PROBLEM DETAILS>
Without including any pictures, write out the listing below exactly.
..............................
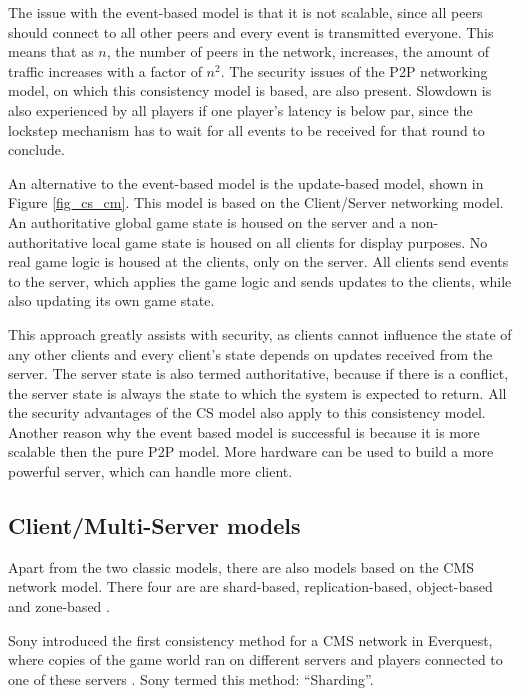 \documentclass[journal,oneside,a4paper,onecolumn]{IEEEtran}
\begin{document}
The issue with the event-based model is that it is not scalable, since all peers should connect to all other peers and every event is transmitted everyone. This means that as $n$, the number of peers in the network, increases, the amount of traffic increases with a factor of $n^2$. The security issues of the P2P networking model, on which this consistency model is based, are also present. Slowdown is also experienced by all players if one player's latency is below par, since the lockstep mechanism has to wait for all events to be received for that round to conclude.

An alternative to the event-based model is the update-based model, shown in Figure \ref{fig_cs_cm}. This model is based on the Client/Server networking model. An authoritative global game state is housed on the server and a non-authoritative local game state is housed on all clients for display purposes. No real game logic is housed at the clients, only on the server. All clients send events to the server, which applies the game logic and sends updates to the clients, while also updating its own game state.

This approach greatly assists with security, as clients cannot influence the state of any other clients and every client's state depends on updates received from the server. The server state is also termed authoritative, because if there is a conflict, the server state is always the state to which the system is expected to return. All the security advantages of the \ac{CS} model also apply to this consistency model. Another reason why the event based model is successful is because it is more scalable then the pure P2P model. More hardware can be used to build a more powerful server, which can handle more client.

\subsection{Client/Multi-Server models}
\label{cms_models}


Apart from the two classic models, there are also models based on the \ac{CMS} network model. There four are are shard-based, replication-based, object-based and zone-based \cite{Hu_voronoi_IM}.

Sony introduced the first consistency method for a \ac{CMS} network in Everquest, where copies of the game world ran on different servers and players connected to one of these servers \cite{engineering_everquest}. Sony termed this method: ``Sharding''.
\end{document}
..............................
SOLUTION TO THIS EXERCISE>
 \documentclass[journal,oneside,a4paper,onecolumn]{IEEEtran}
\begin{document}
The issue with the event-based model is that it is not scalable, since all peers should connect to all other peers and every event is transmitted everyone. This means that as $n$, the number of peers in the network, increases, the amount of traffic increases with a factor of $n^2$. The security issues of the P2P networking model, on which this consistency model is based, are also present. Slowdown is also experienced by all players if one player's latency is below par, since the lockstep mechanism has to wait for all events to be received for that round to conclude.

An alternative to the event-based model is the update-based model, shown in Figure \ref{fig_cs_cm}. This model is based on the Client/Server networking model. An authoritative global game state is housed on the server and a non-authoritative local game state is housed on all clients for display purposes. No real game logic is housed at the clients, only on the server. All clients send events to the server, which applies the game logic and sends updates to the clients, while also updating its own game state.

This approach greatly assists with security, as clients cannot influence the state of any other clients and every client's state depends on updates received from the server. The server state is also termed authoritative, because if there is a conflict, the server state is always the state to which the system is expected to return. All the security advantages of the \ac{CS} model also apply to this consistency model. Another reason why the event based model is successful is because it is more scalable then the pure P2P model. More hardware can be used to build a more powerful server, which can handle more client.

\subsection{Client/Multi-Server models}
\label{cms_models}


Apart from the two classic models, there are also models based on the \ac{CMS} network model. There four are are shard-based, replication-based, object-based and zone-based \cite{Hu_voronoi_IM}.

Sony introduced the first consistency method for a \ac{CMS} network in Everquest, where copies of the game world ran on different servers and players connected to one of these servers \cite{engineering_everquest}. Sony termed this method: ``Sharding''.
\end{document}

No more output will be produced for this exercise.